My Lords, the Green Paper, Shaping the Future of Care Together, proposed that one way to deal with the challenge of an ageing society may be to bring some disability benefits and the new care and support system together into a single system as a better way of providing support. At this stage, we do not want to rule out any options and so are considering all disability benefits.
I thank my noble friend for that reply. Is he aware that any attempt by the Government to withdraw these benefits, or any benefits at all, will be very strongly resisted by disabled people, by their organisations and by many Members of both Houses of Parliament?
My Lords, I reiterate that no decision has been made on this matter—it is a consultation—and I acknowledge the benefit that many disabled people see in the current benefit structure, particularly DLA and attendance allowance. However, there is a case for bringing some disability benefits and the adult social care system together to provide better support through a new national care service. We should remember that the social care system and disability benefit system have in many ways developed in isolation from each other—they are separately assessed and have separate applications—and there may be benefits for individuals in bringing them together. However, we have made clear in the Green Paper that should we make a change in this direction, individuals receiving the relevant benefits at the time of the reform will continue to receive an equivalent level of support and protection.
Perhaps I may illustrate the nature of the challenge that we face. There are currently 1.26 million adults who get their care and support needs addressed. Over the next 20 years, 1.7 million more adults will need to be supported. Currently, 20 per cent of cases cost less than £1,000 a year and 20 per cent cost more than £50,000 a year.
My Lords, does my noble friend consider it acceptable that if attendance allowance were absorbed into the social care fund in future, many thousands of disabled people who get the benefit now, such as visually impaired people who fall outside the fair-access-to-care criteria, would no longer get any help with the extra costs of disability?

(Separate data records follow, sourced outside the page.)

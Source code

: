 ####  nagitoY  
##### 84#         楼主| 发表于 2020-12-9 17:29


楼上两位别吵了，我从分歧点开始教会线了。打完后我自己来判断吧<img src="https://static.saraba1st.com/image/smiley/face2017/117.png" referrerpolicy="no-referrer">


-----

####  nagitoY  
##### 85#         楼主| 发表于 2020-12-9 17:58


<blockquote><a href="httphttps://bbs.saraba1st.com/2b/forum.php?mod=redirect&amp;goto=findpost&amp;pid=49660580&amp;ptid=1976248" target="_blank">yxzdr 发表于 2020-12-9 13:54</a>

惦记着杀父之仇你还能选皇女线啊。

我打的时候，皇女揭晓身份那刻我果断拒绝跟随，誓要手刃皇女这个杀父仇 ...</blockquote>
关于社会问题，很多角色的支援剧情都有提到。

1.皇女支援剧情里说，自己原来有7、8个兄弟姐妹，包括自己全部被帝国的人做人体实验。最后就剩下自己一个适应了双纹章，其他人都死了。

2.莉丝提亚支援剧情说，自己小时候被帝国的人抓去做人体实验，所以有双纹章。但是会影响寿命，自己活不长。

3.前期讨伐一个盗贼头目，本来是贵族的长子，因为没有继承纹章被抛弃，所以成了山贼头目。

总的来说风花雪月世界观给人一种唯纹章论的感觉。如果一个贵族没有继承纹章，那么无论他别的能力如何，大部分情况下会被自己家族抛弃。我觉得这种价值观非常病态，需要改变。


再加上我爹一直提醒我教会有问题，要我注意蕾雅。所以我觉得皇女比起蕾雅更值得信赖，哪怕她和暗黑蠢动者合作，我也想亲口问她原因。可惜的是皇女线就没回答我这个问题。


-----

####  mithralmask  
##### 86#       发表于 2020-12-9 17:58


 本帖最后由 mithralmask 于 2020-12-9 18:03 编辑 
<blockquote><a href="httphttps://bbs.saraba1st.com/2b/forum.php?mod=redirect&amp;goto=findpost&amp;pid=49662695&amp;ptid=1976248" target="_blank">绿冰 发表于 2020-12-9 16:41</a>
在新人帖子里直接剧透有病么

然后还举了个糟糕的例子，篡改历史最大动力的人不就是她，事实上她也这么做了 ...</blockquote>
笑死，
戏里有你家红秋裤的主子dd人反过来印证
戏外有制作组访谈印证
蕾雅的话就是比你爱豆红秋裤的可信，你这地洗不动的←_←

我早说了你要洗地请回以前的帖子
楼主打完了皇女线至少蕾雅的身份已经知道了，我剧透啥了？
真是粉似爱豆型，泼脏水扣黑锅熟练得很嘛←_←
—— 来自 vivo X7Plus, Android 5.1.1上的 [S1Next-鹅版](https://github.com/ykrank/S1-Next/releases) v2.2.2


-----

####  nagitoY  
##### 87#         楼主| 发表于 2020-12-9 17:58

My Lords, these are exactly the points that need to be fed into the consultation so that they can be taken fully into account. Currently, there is a considerable degree of overlap between the social care support system and attendance allowance, in particular, and many claimants of attendance allowance effectively have a significant loss of their benefit in the assessment for social care.
My Lords, I declare an interest in that I receive a disability benefit. Is the Minister aware of the very real fear that has been engendered among disabled people at the possibility of attendance allowance, and possibly the care element of disability living allowance, being swept into the kitty to plug the gap in the funding of adult social care? Many disabled people think that that is about to happen and say that they just do not trust local authority funding, which of course is where it would end up. Will the Government make an unequivocal statement to the effect that this is very much open for consultation and is not going to happen tomorrow, as a lot of people think it is?
Indeed. I can absolutely reassure the noble Baroness and the whole House on that issue. This is a Green Paper. It is a consultation and we need fully to take account of people’s views. There is no prospect of people simply having their disability benefits removed overnight. That is no way in contemplation.
It is very much to the contrary. It is a clear thrust of the Green Paper that when we establish the national care service, some of its key components will be prevention services and information and advice, and personalised choice and control will be at the centre of those proposals. In a sense, this is being reinforced by the Welfare Reform Bill at the moment.
My Lords, notwithstanding what the Minister has said about all disability benefits being up for consideration, and given the reported statement by the Minister for Care Services that disability living allowance is not under threat, can the Minister confirm that neither component of the disability living allowance, whether paid to present or future recipients over as well as under 65, is being considered as a possible source of funding for social care?
My Lords, as I said in answer to the first Question, currently no particular benefit is ruled out of consideration. We are conscious of the fact that DLA is overwhelmingly used by people who are under 65, and obviously care needs are overwhelmingly for people who are older.